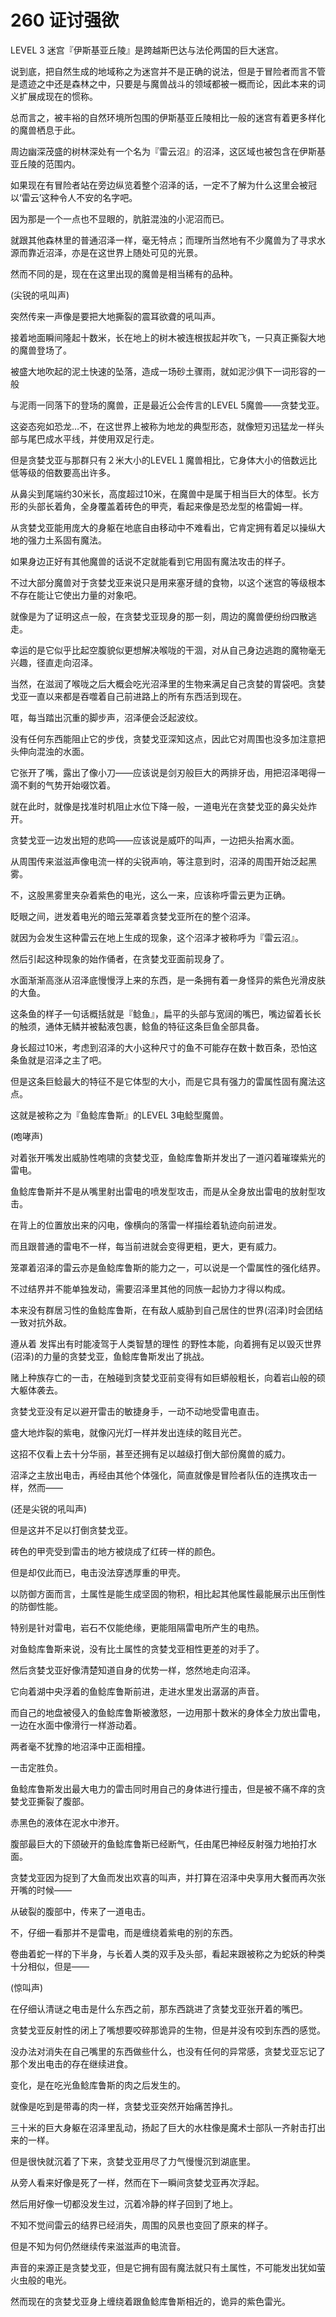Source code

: # 260 证讨强欲

LEVEL 3 迷宫『伊斯基亚丘陵』是跨越斯巴达与法伦两国的巨大迷宫。

说到底，把自然生成的地域称之为迷宫并不是正确的说法，但是于冒险者而言不管是遗迹之中还是森林之中，只要是与魔兽战斗的领域都被一概而论，因此本来的词义扩展成现在的惯称。

总而言之，被丰裕的自然环境所包围的伊斯基亚丘陵相比一般的迷宫有着更多样化的魔兽栖息于此。

周边幽深茂盛的树林深处有一个名为『雷云沼』的沼泽，这区域也被包含在伊斯基亚丘陵的范围内。

如果现在有冒险者站在旁边纵览着整个沼泽的话，一定不了解为什么这里会被冠以‘雷云’这种令人不安的名字吧。

因为那是一个一点也不显眼的，肮脏混浊的小泥沼而已。

就跟其他森林里的普通沼泽一样，毫无特点；而理所当然地有不少魔兽为了寻求水源而靠近沼泽，亦是在这世界上随处可见的光景。

然而不同的是，现在在这里出现的魔兽是相当稀有的品种。

(尖锐的吼叫声)

突然传来一声像是要把大地撕裂的震耳欲聋的吼叫声。

接着地面瞬间隆起十数米，长在地上的树木被连根拔起并吹飞，一只真正撕裂大地的魔兽登场了。

被盛大地吹起的泥土快速的坠落，造成一场砂土骤雨，就如泥沙俱下一词形容的一般

与泥雨一同落下的登场的魔兽，正是最近公会传言的LEVEL 5魔兽——贪婪戈亚。

这姿态宛如恐龙…不，在这世界上被称为地龙的典型形态，就像短刃迅猛龙一样头部与尾巴成水平线，并使用双足行走。

但是贪婪戈亚与那群只有２米大小的LEVEL１魔兽相比，它身体大小的倍数远比低等级的倍数要高出许多。

从鼻尖到尾端约30米长，高度超过10米，在魔兽中是属于相当巨大的体型。长方形的头部长着角，全身覆盖着砖色的甲壳，看起来像是恐龙型的格雷姆一样。

从贪婪戈亚能用庞大的身躯在地底自由移动中不难看出，它肯定拥有着足以操纵大地的强力土系固有魔法。

如果身边正好有其他魔兽的话说不定就能看到它用固有魔法攻击的样子。

不过大部分魔兽对于贪婪戈亚来说只是用来塞牙缝的食物，以这个迷宫的等级根本不存在能让它使出力量的对象吧。

就像是为了证明这点一般，在贪婪戈亚现身的那一刻，周边的魔兽便纷纷四散逃走。

幸运的是它似乎比起空腹貌似更想解决喉咙的干涸，对从自己身边逃跑的魔物毫无兴趣，径直走向沼泽。

当然，在滋润了喉咙之后大概会吃光沼泽里的生物来满足自己贪婪的胃袋吧。贪婪戈亚一直以来都是吞噬着自己前进路上的所有东西活到现在。

哐，每当踏出沉重的脚步声，沼泽便会泛起波纹。

没有任何东西能阻止它的步伐，贪婪戈亚深知这点，因此它对周围也没多加注意把头伸向混浊的水面。

它张开了嘴，露出了像小刀——应该说是剑刃般巨大的两排牙齿，用把沼泽喝得一滴不剩的气势开始啜饮着。

就在此时，就像是找准时机阻止水位下降一般，一道电光在贪婪戈亚的鼻尖处炸开。

贪婪戈亚一边发出短的悲鸣——应该说是威吓的叫声，一边把头抬离水面。

从周围传来滋滋声像电流一样的尖锐声响，等注意到时，沼泽的周围开始泛起黑雾。

不，这股黑雾里夹杂着紫色的电光，这么一来，应该称呼雷云更为正确。

眨眼之间，迸发着电光的暗云笼罩着贪婪戈亚所在的整个沼泽。

就因为会发生这种雷云在地上生成的现象，这个沼泽才被称呼为『雷云沼』。

然后引起这种现象的始作俑者，在贪婪戈亚面前现身了。

水面渐渐高涨从沼泽底慢慢浮上来的东西，是一条拥有着一身怪异的紫色光滑皮肤的大鱼。

这条鱼的样子一句话概括就是『鲶鱼』，扁平的头部与宽阔的嘴巴，嘴边留着长长的触须，通体无鳞并被黏液包裹，鲶鱼的特征这条巨鱼全部具备。

身长超过10米，考虑到沼泽的大小这种尺寸的鱼不可能存在数十数百条，恐怕这条鱼就是沼泽之主了吧。

但是这条巨鲶最大的特征不是它体型的大小，而是它具有强力的雷属性固有魔法这点。

这就是被称之为『鱼鲶库鲁斯』的LEVEL 3电鲶型魔兽。

(咆哮声)

对着张开嘴发出威胁性咆啸的贪婪戈亚，鱼鲶库鲁斯并发出了一道闪着璀璨紫光的雷电。

鱼鲶库鲁斯并不是从嘴里射出雷电的喷发型攻击，而是从全身放出雷电的放射型攻击。

在背上的位置放出来的闪电，像横向的落雷一样描绘着轨迹向前进发。

而且跟普通的雷电不一样，每当前进就会变得更粗，更大，更有威力。

笼罩着沼泽的雷云亦是鱼鲶库鲁斯的能力之一，可以说是一个雷属性的强化结界。

不过结界并不能单独发动，需要沼泽里其他的同族一起协力才得以构成。

本来没有群居习性的鱼鲶库鲁斯，在有敌人威胁到自己居住的世界(沼泽)时会团结一致对抗外敌。

遵从着 发挥出有时能凌驾于人类智慧的理性 的野性本能，向着拥有足以毁灭世界(沼泽)的力量的贪婪戈亚，鱼鲶库鲁斯发出了挑战。

赌上种族存亡的一击，在触碰到贪婪戈亚前变得有如巨蟒般粗长，向着岩山般的硕大躯体袭去。

贪婪戈亚没有足以避开雷击的敏捷身手，一动不动地受雷电直击。

盛大地炸裂的紫电，就像闪光灯一样并发出连续的眩目光芒。

这招不仅看上去十分华丽，甚至还拥有足以越级打倒大部份魔兽的威力。

沼泽之主放出电击，再经由其他个体强化，简直就像是冒险者队伍的连携攻击一样，然而——

(还是尖锐的吼叫声)

但是这并不足以打倒贪婪戈亚。

砖色的甲壳受到雷击的地方被烧成了红砖一样的颜色。

但是却仅此而已，电击没法穿透厚重的甲壳。

以防御方面而言，土属性是能生成坚固的物积，相比起其他属性最能展示出压倒性的防御性能。

特别是针对雷电，岩石不仅能绝缘，更能阻隔雷电所产生的电热。

对鱼鲶库鲁斯来说，没有比土属性的贪婪戈亚相性更差的对手了。

然后贪婪戈亚好像清楚知道自身的优势一样，悠然地走向沼泽。

它向着湖中央浮着的鱼鲶库鲁斯前进，走进水里发出潺潺的声音。

而自己的地盘被侵入的鱼鲶库鲁斯被激怒，一边用那十数米的身体全力放出雷电，一边在水面中像滑行一样游动着。

两者毫不犹豫的地沼泽中正面相撞。

一击定胜负。

鱼鲶库鲁斯发出最大电力的雷击同时用自己的身体进行撞击，但是被不痛不痒的贪婪戈亚撕裂了腹部。

赤黑色的液体在泥水中渗开。

腹部最巨大的下颌破开的鱼鲶库鲁斯已经断气，任由尾巴神经反射强力地拍打水面。

贪婪戈亚因为捉到了大鱼而发出欢喜的叫声，并打算在沼泽中央享用大餐而再次张开嘴的时候——

从破裂的腹部中，传来了一道电击。

不，仔细一看那并不是雷电，而是缠绕着紫电的别的东西。

卷曲着蛇一样的下半身，与长着人类的双手及头部，看起来跟被称之为蛇妖的种类十分相似，但是——

(惊叫声)

在仔细认清谜之电击是什么东西之前，那东西跳进了贪婪戈亚张开着的嘴巴。

贪婪戈亚反射性的闭上了嘴想要咬碎那诡异的生物，但是并没有咬到东西的感觉。

没办法对消失在自己嘴里的东西做些什么，也没有任何的异常感，贪婪戈亚忘记了那个发出电击的存在继续进食。

变化，是在吃光鱼鲶库鲁斯的肉之后发生的。

就像是吃到是带毒的肉一样，贪婪戈亚突然开始痛苦挣扎。

三十米的巨大身躯在沼泽里乱动，扬起了巨大的水柱像是魔术士部队一齐射击打出来的一样。

但是很快就沉着了下来，贪婪戈亚用尽了力气慢慢沉到湖底里。

从旁人看来好像是死了一样，然而在下一瞬间贪婪戈亚再次浮起。

然后用好像一切都没发生过，沉着冷静的样子回到了地上。

不知不觉间雷云的结界已经消失，周围的风景也变回了原来的样子。

但是不知为何仍然继续传来滋滋声的电流音。

声音的来源正是贪婪戈亚，但是它拥有固有魔法就只有土属性，不可能发出犹如萤火虫般的电光。

然而现在的贪婪戈亚身上缠绕着跟鱼鲶库鲁斯相近的，诡异的紫色雷光。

WHAT THE EXERCISE ASKS: Could the lines from the first entry through the line that contains "就在此时，就像是找准时机阻止水位下降一般，一道电光在贪婪戈亚的鼻尖处炸开。" be copied exactly, with all pictures left out?

SOLUTION FOR THIS EXERCISE:
Source code

: # 260 证讨强欲

LEVEL 3 迷宫『伊斯基亚丘陵』是跨越斯巴达与法伦两国的巨大迷宫。

说到底，把自然生成的地域称之为迷宫并不是正确的说法，但是于冒险者而言不管是遗迹之中还是森林之中，只要是与魔兽战斗的领域都被一概而论，因此本来的词义扩展成现在的惯称。

总而言之，被丰裕的自然环境所包围的伊斯基亚丘陵相比一般的迷宫有着更多样化的魔兽栖息于此。

周边幽深茂盛的树林深处有一个名为『雷云沼』的沼泽，这区域也被包含在伊斯基亚丘陵的范围内。

如果现在有冒险者站在旁边纵览着整个沼泽的话，一定不了解为什么这里会被冠以‘雷云’这种令人不安的名字吧。

因为那是一个一点也不显眼的，肮脏混浊的小泥沼而已。

就跟其他森林里的普通沼泽一样，毫无特点；而理所当然地有不少魔兽为了寻求水源而靠近沼泽，亦是在这世界上随处可见的光景。

然而不同的是，现在在这里出现的魔兽是相当稀有的品种。

(尖锐的吼叫声)

突然传来一声像是要把大地撕裂的震耳欲聋的吼叫声。

接着地面瞬间隆起十数米，长在地上的树木被连根拔起并吹飞，一只真正撕裂大地的魔兽登场了。

被盛大地吹起的泥土快速的坠落，造成一场砂土骤雨，就如泥沙俱下一词形容的一般

与泥雨一同落下的登场的魔兽，正是最近公会传言的LEVEL 5魔兽——贪婪戈亚。

这姿态宛如恐龙…不，在这世界上被称为地龙的典型形态，就像短刃迅猛龙一样头部与尾巴成水平线，并使用双足行走。

但是贪婪戈亚与那群只有２米大小的LEVEL１魔兽相比，它身体大小的倍数远比低等级的倍数要高出许多。

从鼻尖到尾端约30米长，高度超过10米，在魔兽中是属于相当巨大的体型。长方形的头部长着角，全身覆盖着砖色的甲壳，看起来像是恐龙型的格雷姆一样。

从贪婪戈亚能用庞大的身躯在地底自由移动中不难看出，它肯定拥有着足以操纵大地的强力土系固有魔法。

如果身边正好有其他魔兽的话说不定就能看到它用固有魔法攻击的样子。

不过大部分魔兽对于贪婪戈亚来说只是用来塞牙缝的食物，以这个迷宫的等级根本不存在能让它使出力量的对象吧。

就像是为了证明这点一般，在贪婪戈亚现身的那一刻，周边的魔兽便纷纷四散逃走。

幸运的是它似乎比起空腹貌似更想解决喉咙的干涸，对从自己身边逃跑的魔物毫无兴趣，径直走向沼泽。

当然，在滋润了喉咙之后大概会吃光沼泽里的生物来满足自己贪婪的胃袋吧。贪婪戈亚一直以来都是吞噬着自己前进路上的所有东西活到现在。

哐，每当踏出沉重的脚步声，沼泽便会泛起波纹。

没有任何东西能阻止它的步伐，贪婪戈亚深知这点，因此它对周围也没多加注意把头伸向混浊的水面。

它张开了嘴，露出了像小刀——应该说是剑刃般巨大的两排牙齿，用把沼泽喝得一滴不剩的气势开始啜饮着。

就在此时，就像是找准时机阻止水位下降一般，一道电光在贪婪戈亚的鼻尖处炸开。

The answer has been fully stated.